[Stored data]
+===+

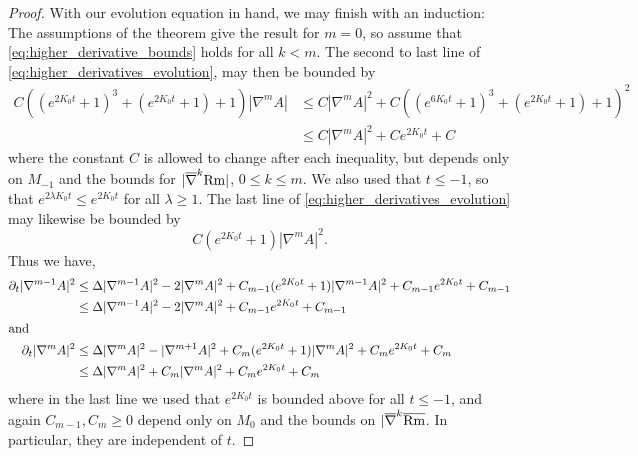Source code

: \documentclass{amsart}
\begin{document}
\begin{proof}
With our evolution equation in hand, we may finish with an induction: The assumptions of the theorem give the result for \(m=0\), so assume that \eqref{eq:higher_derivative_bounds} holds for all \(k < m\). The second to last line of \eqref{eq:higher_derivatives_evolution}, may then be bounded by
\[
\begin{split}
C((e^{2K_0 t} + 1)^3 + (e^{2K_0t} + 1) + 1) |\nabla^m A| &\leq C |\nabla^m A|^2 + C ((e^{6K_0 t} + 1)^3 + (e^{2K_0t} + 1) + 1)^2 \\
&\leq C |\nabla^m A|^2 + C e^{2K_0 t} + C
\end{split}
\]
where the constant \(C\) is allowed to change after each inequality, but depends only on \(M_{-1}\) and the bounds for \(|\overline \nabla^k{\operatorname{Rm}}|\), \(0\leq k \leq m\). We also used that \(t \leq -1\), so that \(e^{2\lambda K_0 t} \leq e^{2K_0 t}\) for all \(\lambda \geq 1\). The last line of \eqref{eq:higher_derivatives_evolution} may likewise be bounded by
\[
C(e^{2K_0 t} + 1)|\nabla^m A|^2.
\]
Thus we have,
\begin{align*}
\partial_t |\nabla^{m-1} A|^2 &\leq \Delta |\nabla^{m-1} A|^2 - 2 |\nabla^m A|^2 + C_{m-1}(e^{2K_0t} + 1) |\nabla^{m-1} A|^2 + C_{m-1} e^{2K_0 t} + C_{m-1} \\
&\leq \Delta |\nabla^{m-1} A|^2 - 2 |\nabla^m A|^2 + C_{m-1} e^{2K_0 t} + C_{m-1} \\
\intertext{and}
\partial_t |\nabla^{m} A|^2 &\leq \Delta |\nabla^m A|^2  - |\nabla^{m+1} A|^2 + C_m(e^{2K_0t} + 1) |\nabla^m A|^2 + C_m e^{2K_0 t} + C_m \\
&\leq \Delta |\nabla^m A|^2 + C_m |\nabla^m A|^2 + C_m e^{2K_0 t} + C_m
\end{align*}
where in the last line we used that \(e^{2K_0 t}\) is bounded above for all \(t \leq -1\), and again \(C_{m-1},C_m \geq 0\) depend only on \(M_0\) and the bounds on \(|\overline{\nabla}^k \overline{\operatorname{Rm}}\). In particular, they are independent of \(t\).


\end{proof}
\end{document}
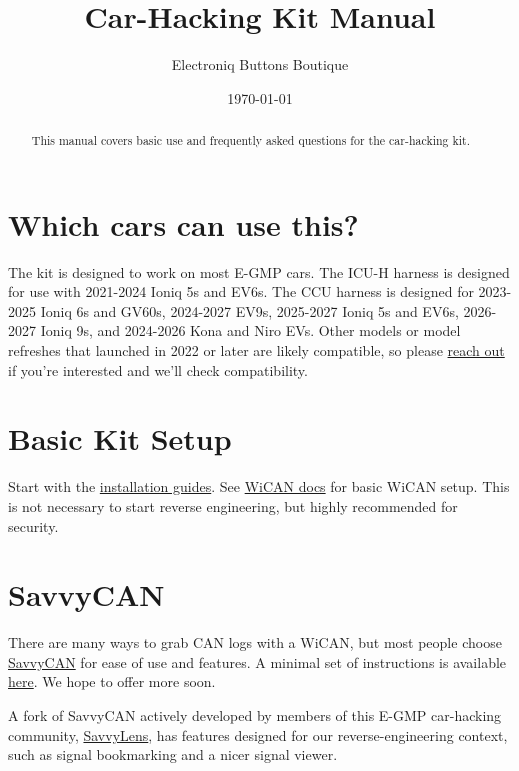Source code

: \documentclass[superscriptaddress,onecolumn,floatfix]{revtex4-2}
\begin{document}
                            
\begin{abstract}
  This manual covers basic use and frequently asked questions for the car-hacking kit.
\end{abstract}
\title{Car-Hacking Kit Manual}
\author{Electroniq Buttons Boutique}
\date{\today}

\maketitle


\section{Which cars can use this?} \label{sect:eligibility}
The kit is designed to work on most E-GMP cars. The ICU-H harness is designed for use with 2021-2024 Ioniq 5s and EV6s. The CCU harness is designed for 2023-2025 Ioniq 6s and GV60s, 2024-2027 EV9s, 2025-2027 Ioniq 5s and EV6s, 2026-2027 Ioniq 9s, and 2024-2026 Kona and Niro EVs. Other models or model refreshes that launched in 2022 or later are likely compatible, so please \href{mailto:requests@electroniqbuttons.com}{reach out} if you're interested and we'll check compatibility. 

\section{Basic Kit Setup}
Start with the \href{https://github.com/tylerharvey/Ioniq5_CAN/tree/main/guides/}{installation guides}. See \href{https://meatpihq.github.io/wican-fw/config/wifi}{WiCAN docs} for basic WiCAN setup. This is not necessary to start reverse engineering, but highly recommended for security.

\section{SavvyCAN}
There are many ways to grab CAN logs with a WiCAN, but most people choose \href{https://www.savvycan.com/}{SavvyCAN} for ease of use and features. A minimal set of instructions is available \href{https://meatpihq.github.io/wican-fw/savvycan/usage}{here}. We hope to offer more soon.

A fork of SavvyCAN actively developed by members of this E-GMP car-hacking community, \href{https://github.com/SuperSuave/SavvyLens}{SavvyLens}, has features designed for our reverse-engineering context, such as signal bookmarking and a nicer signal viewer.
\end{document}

+===+

» WHAT THE TASK ASKS
Every entry above, pictures excluded, needs to be duplicated exactly.

» SOLUTION TO THIS PROBLEM
Source code

: \documentclass{amsart}
\begin{document}
\begin{proof}
With our evolution equation in hand, we may finish with an induction: The assumptions of the theorem give the result for \(m=0\), so assume that \eqref{eq:higher_derivative_bounds} holds for all \(k < m\). The second to last line of \eqref{eq:higher_derivatives_evolution}, may then be bounded by
\[
\begin{split}
C((e^{2K_0 t} + 1)^3 + (e^{2K_0t} + 1) + 1) |\nabla^m A| &\leq C |\nabla^m A|^2 + C ((e^{6K_0 t} + 1)^3 + (e^{2K_0t} + 1) + 1)^2 \\
&\leq C |\nabla^m A|^2 + C e^{2K_0 t} + C
\end{split}
\]
where the constant \(C\) is allowed to change after each inequality, but depends only on \(M_{-1}\) and the bounds for \(|\overline \nabla^k{\operatorname{Rm}}|\), \(0\leq k \leq m\). We also used that \(t \leq -1\), so that \(e^{2\lambda K_0 t} \leq e^{2K_0 t}\) for all \(\lambda \geq 1\). The last line of \eqref{eq:higher_derivatives_evolution} may likewise be bounded by
\[
C(e^{2K_0 t} + 1)|\nabla^m A|^2.
\]
Thus we have,
\begin{align*}
\partial_t |\nabla^{m-1} A|^2 &\leq \Delta |\nabla^{m-1} A|^2 - 2 |\nabla^m A|^2 + C_{m-1}(e^{2K_0t} + 1) |\nabla^{m-1} A|^2 + C_{m-1} e^{2K_0 t} + C_{m-1} \\
&\leq \Delta |\nabla^{m-1} A|^2 - 2 |\nabla^m A|^2 + C_{m-1} e^{2K_0 t} + C_{m-1} \\
\intertext{and}
\partial_t |\nabla^{m} A|^2 &\leq \Delta |\nabla^m A|^2  - |\nabla^{m+1} A|^2 + C_m(e^{2K_0t} + 1) |\nabla^m A|^2 + C_m e^{2K_0 t} + C_m \\
&\leq \Delta |\nabla^m A|^2 + C_m |\nabla^m A|^2 + C_m e^{2K_0 t} + C_m
\end{align*}
where in the last line we used that \(e^{2K_0 t}\) is bounded above for all \(t \leq -1\), and again \(C_{m-1},C_m \geq 0\) depend only on \(M_0\) and the bounds on \(|\overline{\nabla}^k \overline{\operatorname{Rm}}\). In particular, they are independent of \(t\).


\end{proof}
\end{document}
Source code

: \documentclass[superscriptaddress,onecolumn,floatfix]{revtex4-2}
\begin{document}
                            
\begin{abstract}
  This manual covers basic use and frequently asked questions for the car-hacking kit.
\end{abstract}
\title{Car-Hacking Kit Manual}
\author{Electroniq Buttons Boutique}
\date{\today}

\maketitle


\section{Which cars can use this?} \label{sect:eligibility}
The kit is designed to work on most E-GMP cars. The ICU-H harness is designed for use with 2021-2024 Ioniq 5s and EV6s. The CCU harness is designed for 2023-2025 Ioniq 6s and GV60s, 2024-2027 EV9s, 2025-2027 Ioniq 5s and EV6s, 2026-2027 Ioniq 9s, and 2024-2026 Kona and Niro EVs. Other models or model refreshes that launched in 2022 or later are likely compatible, so please \href{mailto:requests@electroniqbuttons.com}{reach out} if you're interested and we'll check compatibility. 

\section{Basic Kit Setup}
Start with the \href{https://github.com/tylerharvey/Ioniq5_CAN/tree/main/guides/}{installation guides}. See \href{https://meatpihq.github.io/wican-fw/config/wifi}{WiCAN docs} for basic WiCAN setup. This is not necessary to start reverse engineering, but highly recommended for security.

\section{SavvyCAN}
There are many ways to grab CAN logs with a WiCAN, but most people choose \href{https://www.savvycan.com/}{SavvyCAN} for ease of use and features. A minimal set of instructions is available \href{https://meatpihq.github.io/wican-fw/savvycan/usage}{here}. We hope to offer more soon.

A fork of SavvyCAN actively developed by members of this E-GMP car-hacking community, \href{https://github.com/SuperSuave/SavvyLens}{SavvyLens}, has features designed for our reverse-engineering context, such as signal bookmarking and a nicer signal viewer.
\end{document}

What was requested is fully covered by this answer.